Das hat funktioniert bei James Baldwin und Colson Whitehead. Das funktioniert jetzt auch bei Walt Disney, mit dessen Zeichentrickfilmen der Regisseur von „Mufasa“ dem eigenen Bekunden nach großgeworden ist und die ihn als Jungen geprägt, ihn das Kino als Ort des Träumens haben entdecken lassen. So hat er mit dem Drehbuch von Jeff Nathanson einen Film über das Erzählen gemacht, dessen ästhetischer Ansatz sich vom Fotorealismus des Vorgängers von Jon Favreau löst.
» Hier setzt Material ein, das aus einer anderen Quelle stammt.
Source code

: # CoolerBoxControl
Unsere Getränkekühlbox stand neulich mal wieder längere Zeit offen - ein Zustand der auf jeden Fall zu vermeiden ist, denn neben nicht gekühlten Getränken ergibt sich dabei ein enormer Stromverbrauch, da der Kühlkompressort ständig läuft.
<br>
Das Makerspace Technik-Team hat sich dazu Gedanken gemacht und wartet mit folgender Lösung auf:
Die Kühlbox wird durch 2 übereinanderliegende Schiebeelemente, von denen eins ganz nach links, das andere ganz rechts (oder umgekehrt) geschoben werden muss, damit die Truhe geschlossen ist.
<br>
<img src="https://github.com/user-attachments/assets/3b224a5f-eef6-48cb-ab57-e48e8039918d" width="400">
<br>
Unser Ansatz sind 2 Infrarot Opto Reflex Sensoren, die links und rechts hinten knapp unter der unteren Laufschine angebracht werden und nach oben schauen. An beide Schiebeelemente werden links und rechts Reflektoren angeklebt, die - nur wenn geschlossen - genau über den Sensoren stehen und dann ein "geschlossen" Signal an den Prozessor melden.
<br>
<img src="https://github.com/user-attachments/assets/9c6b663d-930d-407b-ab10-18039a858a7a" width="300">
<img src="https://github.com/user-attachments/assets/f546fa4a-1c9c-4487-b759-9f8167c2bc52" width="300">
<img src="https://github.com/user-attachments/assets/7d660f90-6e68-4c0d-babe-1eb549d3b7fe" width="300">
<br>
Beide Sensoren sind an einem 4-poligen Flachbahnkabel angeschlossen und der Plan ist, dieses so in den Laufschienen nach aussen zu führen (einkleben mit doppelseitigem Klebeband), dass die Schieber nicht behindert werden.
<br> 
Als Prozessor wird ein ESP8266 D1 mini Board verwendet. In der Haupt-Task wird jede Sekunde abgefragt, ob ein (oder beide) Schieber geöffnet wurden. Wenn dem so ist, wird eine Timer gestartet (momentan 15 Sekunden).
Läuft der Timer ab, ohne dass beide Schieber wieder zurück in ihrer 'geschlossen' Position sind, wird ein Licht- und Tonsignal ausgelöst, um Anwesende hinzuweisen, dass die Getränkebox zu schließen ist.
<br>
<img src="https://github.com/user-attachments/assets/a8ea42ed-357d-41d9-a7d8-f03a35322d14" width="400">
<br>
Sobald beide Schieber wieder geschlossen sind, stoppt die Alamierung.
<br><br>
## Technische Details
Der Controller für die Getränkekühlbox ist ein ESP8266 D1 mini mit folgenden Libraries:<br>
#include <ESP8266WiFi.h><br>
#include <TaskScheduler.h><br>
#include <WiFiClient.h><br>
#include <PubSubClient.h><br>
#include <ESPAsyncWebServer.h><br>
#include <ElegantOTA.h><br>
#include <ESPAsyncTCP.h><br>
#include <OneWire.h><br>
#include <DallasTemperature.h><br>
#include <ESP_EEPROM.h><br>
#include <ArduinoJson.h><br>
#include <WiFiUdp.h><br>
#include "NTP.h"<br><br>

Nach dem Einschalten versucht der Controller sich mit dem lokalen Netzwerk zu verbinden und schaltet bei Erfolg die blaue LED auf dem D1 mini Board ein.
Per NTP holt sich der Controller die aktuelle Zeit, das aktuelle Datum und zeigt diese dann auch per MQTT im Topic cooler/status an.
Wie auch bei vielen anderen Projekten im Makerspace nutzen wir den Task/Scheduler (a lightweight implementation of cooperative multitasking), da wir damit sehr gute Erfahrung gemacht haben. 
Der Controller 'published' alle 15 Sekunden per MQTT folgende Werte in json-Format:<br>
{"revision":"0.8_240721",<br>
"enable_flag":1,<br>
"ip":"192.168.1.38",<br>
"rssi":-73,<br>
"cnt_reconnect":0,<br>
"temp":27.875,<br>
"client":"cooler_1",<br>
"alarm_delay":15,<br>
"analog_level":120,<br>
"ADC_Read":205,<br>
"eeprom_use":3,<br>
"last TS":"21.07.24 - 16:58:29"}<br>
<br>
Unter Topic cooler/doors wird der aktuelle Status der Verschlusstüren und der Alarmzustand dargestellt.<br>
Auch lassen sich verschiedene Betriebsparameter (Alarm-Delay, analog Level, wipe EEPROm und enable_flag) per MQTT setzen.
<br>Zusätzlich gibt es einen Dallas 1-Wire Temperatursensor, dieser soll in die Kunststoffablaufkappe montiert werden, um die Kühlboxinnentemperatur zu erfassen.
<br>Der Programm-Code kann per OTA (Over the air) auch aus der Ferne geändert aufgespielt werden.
Was nicht heißt, dass die Fortsetzung minder imposant oder weniger perfektionistisch geraten ist, nur nimmt der Film einen Schritt zurück, lässt in all seiner naturalistischen Pracht und haptischen Erfahrbarkeit seiner Kulissen nie einen Zweifel, dass man einen Animationsfilm sieht, der wirkt wie eine intensive Erinnerung, wahrhaftig und doch nicht echt: eine Imitation des Lebens, eine Odyssee zu einem Sehnsuchtsort, einem magischen Land namens Milele, eine Utopie des Zusammenlebens, die gleich neben Wakanda und Zootopia liegen könnte.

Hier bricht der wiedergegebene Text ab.